* **YOUR OBJECTIVE**
Print every entry exactly as it appears, but skip the pictures.
"""
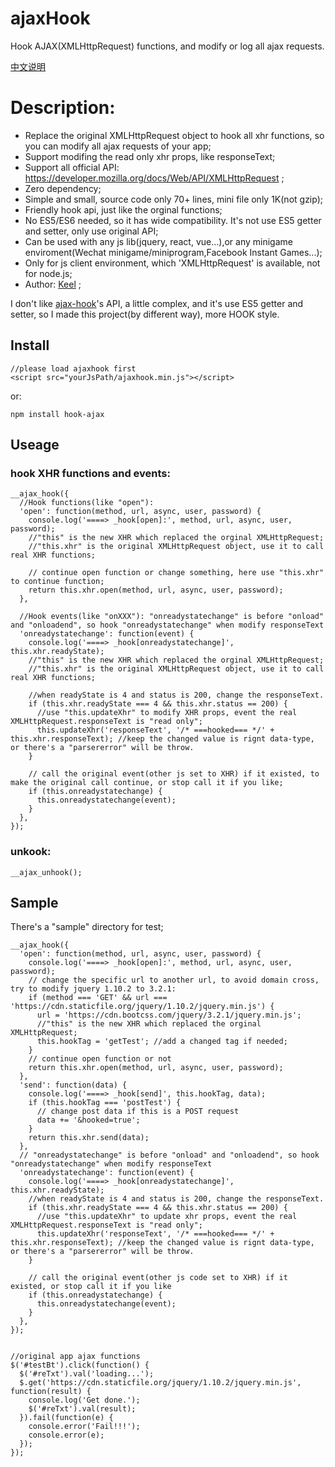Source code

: # ajaxHook
Hook AJAX(XMLHttpRequest) functions, and modify or log all ajax requests.

[中文说明](README_cn.md)

# Description:
* Replace the original XMLHttpRequest object to hook all xhr functions, so you can modify all ajax requests of your app;
* Support modifing the read only xhr props, like responseText;
* Support all official API: https://developer.mozilla.org/docs/Web/API/XMLHttpRequest ;
* Zero dependency;
* Simple and small, source code only 70+ lines, mini file only 1K(not gzip);
* Friendly hook api, just like the orginal functions;
* No ES5/ES6 needed, so it has wide compatibility. It's not use ES5 getter and setter, only use original API;
* Can be used with any js lib(jquery, react, vue...),or any minigame enviroment(Wechat minigame/miniprogram,Facebook Instant Games...);
* Only for js client environment, which 'XMLHttpRequest' is available, not for node.js;
* Author: [Keel](https://github.com/keel) ;

I don't like [ajax-hook](https://github.com/wendux/Ajax-hook)'s API, a little complex, and it's use ES5 getter and setter, so I made this project(by different way), more HOOK style.

## Install
```
//please load ajaxhook first
<script src="yourJsPath/ajaxhook.min.js"></script>
```

or:

```
npm install hook-ajax
```

## Useage
### hook XHR functions and events:
```
__ajax_hook({
  //Hook functions(like "open"):
  'open': function(method, url, async, user, password) {
    console.log('====> _hook[open]:', method, url, async, user, password);
    //"this" is the new XHR which replaced the orginal XMLHttpRequest;
    //"this.xhr" is the original XMLHttpRequest object, use it to call real XHR functions;

    // continue open function or change something, here use "this.xhr" to continue function;
    return this.xhr.open(method, url, async, user, password);
  },

  //Hook events(like "onXXX"): "onreadystatechange" is before "onload" and "onloadend", so hook "onreadystatechange" when modify responseText
  'onreadystatechange': function(event) {
    console.log('====> _hook[onreadystatechange]', this.xhr.readyState);
    //"this" is the new XHR which replaced the orginal XMLHttpRequest;
    //"this.xhr" is the original XMLHttpRequest object, use it to call real XHR functions;

    //when readyState is 4 and status is 200, change the responseText.
    if (this.xhr.readyState === 4 && this.xhr.status == 200) {
      //use "this.updateXhr" to modify XHR props, event the real XMLHttpRequest.responseText is "read only";
      this.updateXhr('responseText', '/* ===hooked=== */' + this.xhr.responseText); //keep the changed value is rignt data-type, or there's a "parsererror" will be throw.
    }

    // call the original event(other js set to XHR) if it existed, to make the original call continue, or stop call it if you like;
    if (this.onreadystatechange) {
      this.onreadystatechange(event);
    }
  },
});
```

### unkook:
```
__ajax_unhook();
```


## Sample
There's a "sample" directory for test;

```
__ajax_hook({
  'open': function(method, url, async, user, password) {
    console.log('====> _hook[open]:', method, url, async, user, password);
    // change the specific url to another url, to avoid domain cross, try to modify jquery 1.10.2 to 3.2.1:
    if (method === 'GET' && url === 'https://cdn.staticfile.org/jquery/1.10.2/jquery.min.js') {
      url = 'https://cdn.bootcss.com/jquery/3.2.1/jquery.min.js';
      //"this" is the new XHR which replaced the orginal XMLHttpRequest;
      this.hookTag = 'getTest'; //add a changed tag if needed;
    }
    // continue open function or not
    return this.xhr.open(method, url, async, user, password);
  },
  'send': function(data) {
    console.log('====> _hook[send]', this.hookTag, data);
    if (this.hookTag === 'postTest') {
      // change post data if this is a POST request
      data += '&hooked=true';
    }
    return this.xhr.send(data);
  },
  // "onreadystatechange" is before "onload" and "onloadend", so hook "onreadystatechange" when modify responseText
  'onreadystatechange': function(event) {
    console.log('====> _hook[onreadystatechange]', this.xhr.readyState);
    //when readyState is 4 and status is 200, change the responseText.
    if (this.xhr.readyState === 4 && this.xhr.status == 200) {
      //use "this.updateXhr" to update xhr props, event the real XMLHttpRequest.responseText is "read only";
      this.updateXhr('responseText', '/* ===hooked=== */' + this.xhr.responseText); //keep the changed value is rignt data-type, or there's a "parsererror" will be throw.
    }

    // call the original event(other js code set to XHR) if it existed, or stop call it if you like
    if (this.onreadystatechange) {
      this.onreadystatechange(event);
    }
  },
});


//original app ajax functions
$('#testBt').click(function() {
  $('#reTxt').val('loading...');
  $.get('https://cdn.staticfile.org/jquery/1.10.2/jquery.min.js', function(result) {
    console.log('Get done.');
    $('#reTxt').val(result);
  }).fail(function(e) {
    console.error('Fail!!!');
    console.error(e);
  });
});
```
"""
* **EXERCISE RESPONSE**
Source code

: # ajaxHook
Hook AJAX(XMLHttpRequest) functions, and modify or log all ajax requests.

[中文说明](README_cn.md)

# Description:
* Replace the original XMLHttpRequest object to hook all xhr functions, so you can modify all ajax requests of your app;
* Support modifing the read only xhr props, like responseText;
* Support all official API: https://developer.mozilla.org/docs/Web/API/XMLHttpRequest ;
* Zero dependency;
* Simple and small, source code only 70+ lines, mini file only 1K(not gzip);
* Friendly hook api, just like the orginal functions;
* No ES5/ES6 needed, so it has wide compatibility. It's not use ES5 getter and setter, only use original API;
* Can be used with any js lib(jquery, react, vue...),or any minigame enviroment(Wechat minigame/miniprogram,Facebook Instant Games...);
* Only for js client environment, which 'XMLHttpRequest' is available, not for node.js;
* Author: [Keel](https://github.com/keel) ;

I don't like [ajax-hook](https://github.com/wendux/Ajax-hook)'s API, a little complex, and it's use ES5 getter and setter, so I made this project(by different way), more HOOK style.

## Install
```
//please load ajaxhook first
<script src="yourJsPath/ajaxhook.min.js"></script>
```

or:

```
npm install hook-ajax
```

## Useage
### hook XHR functions and events:
```
__ajax_hook({
  //Hook functions(like "open"):
  'open': function(method, url, async, user, password) {
    console.log('====> _hook[open]:', method, url, async, user, password);
    //"this" is the new XHR which replaced the orginal XMLHttpRequest;
    //"this.xhr" is the original XMLHttpRequest object, use it to call real XHR functions;

    // continue open function or change something, here use "this.xhr" to continue function;
    return this.xhr.open(method, url, async, user, password);
  },

  //Hook events(like "onXXX"): "onreadystatechange" is before "onload" and "onloadend", so hook "onreadystatechange" when modify responseText
  'onreadystatechange': function(event) {
    console.log('====> _hook[onreadystatechange]', this.xhr.readyState);
    //"this" is the new XHR which replaced the orginal XMLHttpRequest;
    //"this.xhr" is the original XMLHttpRequest object, use it to call real XHR functions;

    //when readyState is 4 and status is 200, change the responseText.
    if (this.xhr.readyState === 4 && this.xhr.status == 200) {
      //use "this.updateXhr" to modify XHR props, event the real XMLHttpRequest.responseText is "read only";
      this.updateXhr('responseText', '/* ===hooked=== */' + this.xhr.responseText); //keep the changed value is rignt data-type, or there's a "parsererror" will be throw.
    }

    // call the original event(other js set to XHR) if it existed, to make the original call continue, or stop call it if you like;
    if (this.onreadystatechange) {
      this.onreadystatechange(event);
    }
  },
});
```

### unkook:
```
__ajax_unhook();
```


## Sample
There's a "sample" directory for test;

```
__ajax_hook({
  'open': function(method, url, async, user, password) {
    console.log('====> _hook[open]:', method, url, async, user, password);
    // change the specific url to another url, to avoid domain cross, try to modify jquery 1.10.2 to 3.2.1:
    if (method === 'GET' && url === 'https://cdn.staticfile.org/jquery/1.10.2/jquery.min.js') {
      url = 'https://cdn.bootcss.com/jquery/3.2.1/jquery.min.js';
      //"this" is the new XHR which replaced the orginal XMLHttpRequest;
      this.hookTag = 'getTest'; //add a changed tag if needed;
    }
    // continue open function or not
    return this.xhr.open(method, url, async, user, password);
  },
  'send': function(data) {
    console.log('====> _hook[send]', this.hookTag, data);
    if (this.hookTag === 'postTest') {
      // change post data if this is a POST request
      data += '&hooked=true';
    }
    return this.xhr.send(data);
  },
  // "onreadystatechange" is before "onload" and "onloadend", so hook "onreadystatechange" when modify responseText
  'onreadystatechange': function(event) {
    console.log('====> _hook[onreadystatechange]', this.xhr.readyState);
    //when readyState is 4 and status is 200, change the responseText.
    if (this.xhr.readyState === 4 && this.xhr.status == 200) {
      //use "this.updateXhr" to update xhr props, event the real XMLHttpRequest.responseText is "read only";
      this.updateXhr('responseText', '/* ===hooked=== */' + this.xhr.responseText); //keep the changed value is rignt data-type, or there's a "parsererror" will be throw.
    }

    // call the original event(other js code set to XHR) if it existed, or stop call it if you like
    if (this.onreadystatechange) {
      this.onreadystatechange(event);
    }
  },
});


//original app ajax functions
$('#testBt').click(function() {
  $('#reTxt').val('loading...');
  $.get('https://cdn.staticfile.org/jquery/1.10.2/jquery.min.js', function(result) {
    console.log('Get done.');
    $('#reTxt').val(result);
  }).fail(function(e) {
    console.error('Fail!!!');
    console.error(e);
  });
});
```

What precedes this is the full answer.